We come at last to the fourteenth and last chapter of Edith Schaeffer’s Hidden Art of Homemaking, posting chapter by chapter with Cindy’s book club at Ordo Amoris. This chapter ties all the preceding topics back to the original concept of Hidden Art being a development and expression of oneself. In the beginning chapters, Edith wrote about how it is glorifying to God to develop and express your personality and talents and abilities, even if you are not compensated for it or recognized for it. In this last chapter, she focuses on how these expressions do not only benefit yourself or bring glory to God without reference to others, but how they – necessarily – affect others in a significant way.

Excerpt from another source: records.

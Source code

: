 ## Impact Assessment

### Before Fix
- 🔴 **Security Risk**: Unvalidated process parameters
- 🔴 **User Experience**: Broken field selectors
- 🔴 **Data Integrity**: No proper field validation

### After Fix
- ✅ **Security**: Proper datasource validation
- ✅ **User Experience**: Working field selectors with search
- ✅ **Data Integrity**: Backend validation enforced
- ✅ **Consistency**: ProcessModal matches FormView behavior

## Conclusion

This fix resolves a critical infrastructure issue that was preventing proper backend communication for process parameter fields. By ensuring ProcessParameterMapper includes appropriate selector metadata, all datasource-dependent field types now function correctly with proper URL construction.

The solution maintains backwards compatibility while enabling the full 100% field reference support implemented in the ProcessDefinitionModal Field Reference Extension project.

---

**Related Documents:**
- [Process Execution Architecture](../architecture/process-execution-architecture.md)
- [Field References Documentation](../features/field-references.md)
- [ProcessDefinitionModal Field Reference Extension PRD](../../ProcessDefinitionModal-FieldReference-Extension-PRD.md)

We are an environment for the other people with whom we live, the people with whom we work, the people with whom we communicate.
The atmosphere that we create in our homes is made up not only of decorating the house, fixing meals, and playing good music, but also of our attitudes, tone of voice and manner, and our own habits and appearance.

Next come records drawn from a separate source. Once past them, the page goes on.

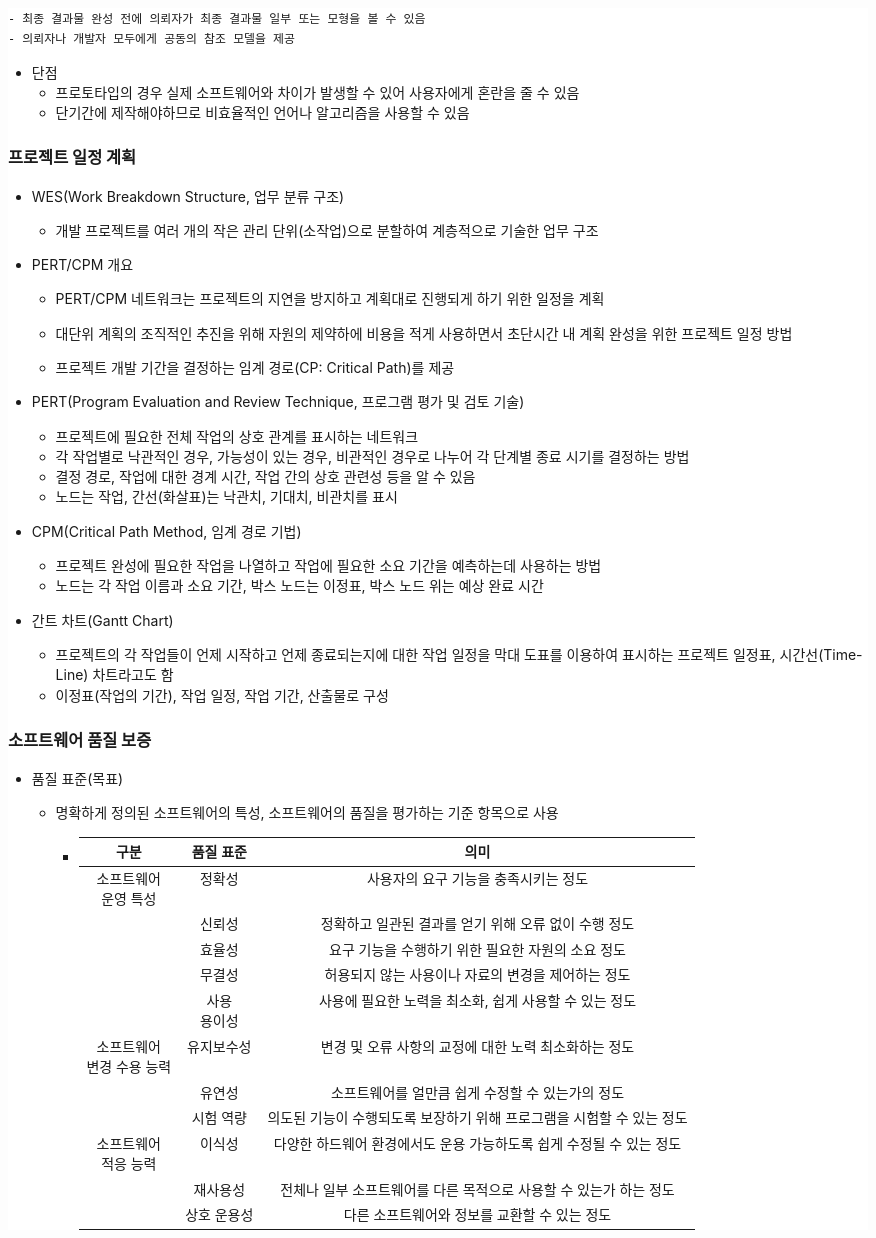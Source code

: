     - 최종 결과물 완성 전에 의뢰자가 최종 결과물 일부 또는 모형을 볼 수 있음
    - 의뢰자나 개발자 모두에게 공동의 참조 모델을 제공
  - 단점
    - 프로토타입의 경우 실제 소프트웨어와 차이가 발생할 수 있어 사용자에게 혼란을 줄 수 있음
    - 단기간에 제작해야하므로 비효율적인 언어나 알고리즘을 사용할 수 있음

### 프로젝트 일정 계획

- WES(Work Breakdown Structure, 업무 분류 구조) 

  - 개발 프로젝트를 여러 개의 작은 관리 단위(소작업)으로 분할하여 계층적으로 기술한 업무 구조

- PERT/CPM 개요

  - PERT/CPM 네트워크는 프로젝트의 지연을 방지하고 계획대로 진행되게 하기 위한 일정을 계획
  - 대단위 계획의 조직적인 추진을 위해 자원의 제약하에 비용을 적게 사용하면서 초단시간 내 계획 완성을 위한 프로젝트 일정 방법

  -  프로젝트 개발 기간을 결정하는 임계 경로(CP: Critical Path)를 제공

- PERT(Program Evaluation and Review Technique, 프로그램 평가 및 검토 기술)

  - 프로젝트에 필요한 전체 작업의 상호 관계를 표시하는 네트워크
  - 각 작업별로 낙관적인 경우, 가능성이 있는 경우, 비관적인 경우로 나누어 각 단계별 종료 시기를 결정하는 방법
  - 결정 경로, 작업에 대한 경계 시간, 작업 간의 상호 관련성 등을 알 수 있음
  - 노드는 작업, 간선(화살표)는 낙관치, 기대치, 비관치를 표시

- CPM(Critical Path Method, 임계 경로 기법)

  - 프로젝트 완성에 필요한 작업을 나열하고 작업에 필요한 소요 기간을 예측하는데 사용하는 방법
  - 노드는 각 작업 이름과 소요 기간, 박스 노드는 이정표, 박스 노드 위는 예상 완료 시간

- 간트 차트(Gantt Chart)

  - 프로젝트의 각 작업들이 언제 시작하고 언제 종료되는지에 대한 작업 일정을 막대 도표를 이용하여 표시하는 프로젝트 일정표, 시간선(Time-Line) 차트라고도 함
  - 이정표(작업의 기간), 작업 일정, 작업 기간, 산출물로 구성

### 소프트웨어 품질 보증

- 품질 표준(목표)

  - 명확하게 정의된 소프트웨어의 특성, 소프트웨어의 품질을 평가하는 기준 항목으로  사용

    - |              구분              |    품질 표준     |                             의미                             |
      | :----------------------------: | :--------------: | :----------------------------------------------------------: |
      |   소프트웨어<br />운영 특성    |      정확성      |             사용자의 요구 기능을 충족시키는 정도             |
      |                                |      신뢰성      |     정확하고 일관된 결과를 얻기 위해 오류 없이 수행 정도     |
      |                                |      효율성      |      요구 기능을 수행하기 위한 필요한 자원의 소요 정도       |
      |                                |      무결성      |      허용되지 않는 사용이나 자료의 변경을 제어하는 정도      |
      |                                | 사용<br />용이성 |    사용에 필요한 노력을 최소화, 쉽게 사용할 수 있는 정도     |
      | 소프트웨어<br />변경 수용 능력 |    유지보수성    |     변경 및 오류 사항의 교정에 대한 노력 최소화하는 정도     |
      |                                |      유연성      |       소프트웨어를 얼만큼 쉽게 수정할 수 있는가의 정도       |
      |                                |    시험 역량     | 의도된 기능이 수행되도록 보장하기 위해 프로그램을 시험할 수 있는 정도 |
      |   소프트웨어<br />적응 능력    |      이식성      | 다양한 하드웨어 환경에서도 운용 가능하도록 쉽게 수정될 수 있는 정도 |
      |                                |     재사용성     | 전체나 일부 소프트웨어를 다른 목적으로 사용할 수 있는가 하는 정도 |
      |                                |   상호 운용성    |         다른 소프트웨어와 정보를 교환할 수 있는 정도         |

We produce an environment other people have to live in.
It is everything we are, as well as everything we do, that creates the home environment.
We should be artists in doing something about the environment we are creating
And we are creating not only our home environment. We emit an environment everywhere we go, to all we interact with.
Our conversations, attitudes, behaviour, response or lack of response, hardness or compassion, our love or selfishness, joy or dullness, our demonstrated trust and faith or our continual despondency, our concern for others or our self pity – all these things make a difference to the people who have to live in our environment.
We are an art form, whether we think of it or not, and whether we do anything about it or not.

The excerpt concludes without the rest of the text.